World’s biggest X-ray laser opens vast research vistas

A sleek, subterranean X-ray laser to be unveiled Friday in Germany, by far the most powerful in the world, has scientists in a dozen fields jostling to train its mighty beam on their projects.

European XFEL will reveal - and capture in images - secrets at the sub-atomic level, promising breakthroughs in medicine, biology, energy, information technology, and chemistry.

It will map the molecular architecture of viruses and cells; render three-dimensional nano-scale snapshots; and film chemical reactions as they unfold.

Most powerful source

Earth scientists should be able to duplicate and study processes occurring deep inside planets, including our own. “The laser is the biggest, and the most powerful, the source of X-rays ever made,” said Olivier Napoly, a member of the French Atomic Energy Commission who helped build the complex.

The European X-Ray Free Electron Laser, or XFEL, is lodged in a series of tunnels up to 38 meters underground near the city of Hamburg.
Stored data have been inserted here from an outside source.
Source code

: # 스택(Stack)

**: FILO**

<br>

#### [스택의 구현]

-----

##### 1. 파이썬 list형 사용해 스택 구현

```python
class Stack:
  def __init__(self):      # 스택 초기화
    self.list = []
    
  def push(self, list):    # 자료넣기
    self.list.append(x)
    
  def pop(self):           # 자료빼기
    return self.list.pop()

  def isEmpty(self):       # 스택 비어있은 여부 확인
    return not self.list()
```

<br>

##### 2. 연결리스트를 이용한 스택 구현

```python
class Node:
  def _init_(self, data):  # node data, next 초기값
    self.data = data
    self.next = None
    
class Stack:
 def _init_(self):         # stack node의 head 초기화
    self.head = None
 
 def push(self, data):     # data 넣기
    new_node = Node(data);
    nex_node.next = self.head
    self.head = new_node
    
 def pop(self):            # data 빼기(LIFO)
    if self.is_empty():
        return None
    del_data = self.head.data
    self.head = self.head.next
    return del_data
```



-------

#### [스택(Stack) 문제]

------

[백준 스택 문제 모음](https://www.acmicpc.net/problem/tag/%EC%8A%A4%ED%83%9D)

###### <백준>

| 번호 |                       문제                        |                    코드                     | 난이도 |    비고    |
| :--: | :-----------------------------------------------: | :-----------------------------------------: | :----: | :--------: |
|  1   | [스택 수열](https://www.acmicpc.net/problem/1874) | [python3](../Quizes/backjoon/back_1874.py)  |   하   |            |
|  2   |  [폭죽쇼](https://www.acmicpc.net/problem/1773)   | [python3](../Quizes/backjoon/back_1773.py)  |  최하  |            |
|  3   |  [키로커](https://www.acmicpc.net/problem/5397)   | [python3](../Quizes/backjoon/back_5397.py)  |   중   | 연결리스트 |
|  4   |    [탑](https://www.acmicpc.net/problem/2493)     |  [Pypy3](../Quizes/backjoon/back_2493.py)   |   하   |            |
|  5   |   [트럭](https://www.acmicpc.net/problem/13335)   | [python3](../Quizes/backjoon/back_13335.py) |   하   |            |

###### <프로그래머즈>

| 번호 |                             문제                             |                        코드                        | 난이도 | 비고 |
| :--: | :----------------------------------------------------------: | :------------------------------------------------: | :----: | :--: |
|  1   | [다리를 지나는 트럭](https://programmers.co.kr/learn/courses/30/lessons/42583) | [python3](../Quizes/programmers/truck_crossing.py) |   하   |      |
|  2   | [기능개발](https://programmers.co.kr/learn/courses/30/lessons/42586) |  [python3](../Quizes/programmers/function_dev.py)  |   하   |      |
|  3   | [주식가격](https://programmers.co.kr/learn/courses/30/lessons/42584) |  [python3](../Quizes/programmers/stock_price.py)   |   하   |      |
Its centerpiece is the world’s longest - 1.7 kilometers - superconducting linear accelerator, designed to provide the energy needed to generate X-ray flashes a billion times brighter than the best conventional radiation sources.

That’s 27,000 X-ray flashes per second, compared to the 120/sec produced by a laser of the same type at the U.S. National Accelerator Laboratory in Stanford, California, and 60/sec generated by another in Japan.

For X-ray lasers, brilliance is measured in the number of photons - sub-atomic light particles with no electric charge that move at the speed of light - generated at a certain radiation wavelength, from high-energy gamma- and X-rays, to low-energy infrared and radio waves.

At the nano scale

The uber-laser is “like a camera and a microscope that will make it possible to see more tiny details and processes in the nano world than ever before,” said Robert Feidenhan’l, chairman of the European XFEL management board.

Scientists working in the field of medicine are eager to train these flashes on the tiniest building blocks of living tissue, whether of humans or pathogens. Like a mechanical machine with moving parts, biological molecules performing their respective tasks change the structure. The ultra-short duration of XFEL pulses will create film-like sequences that can record these changes.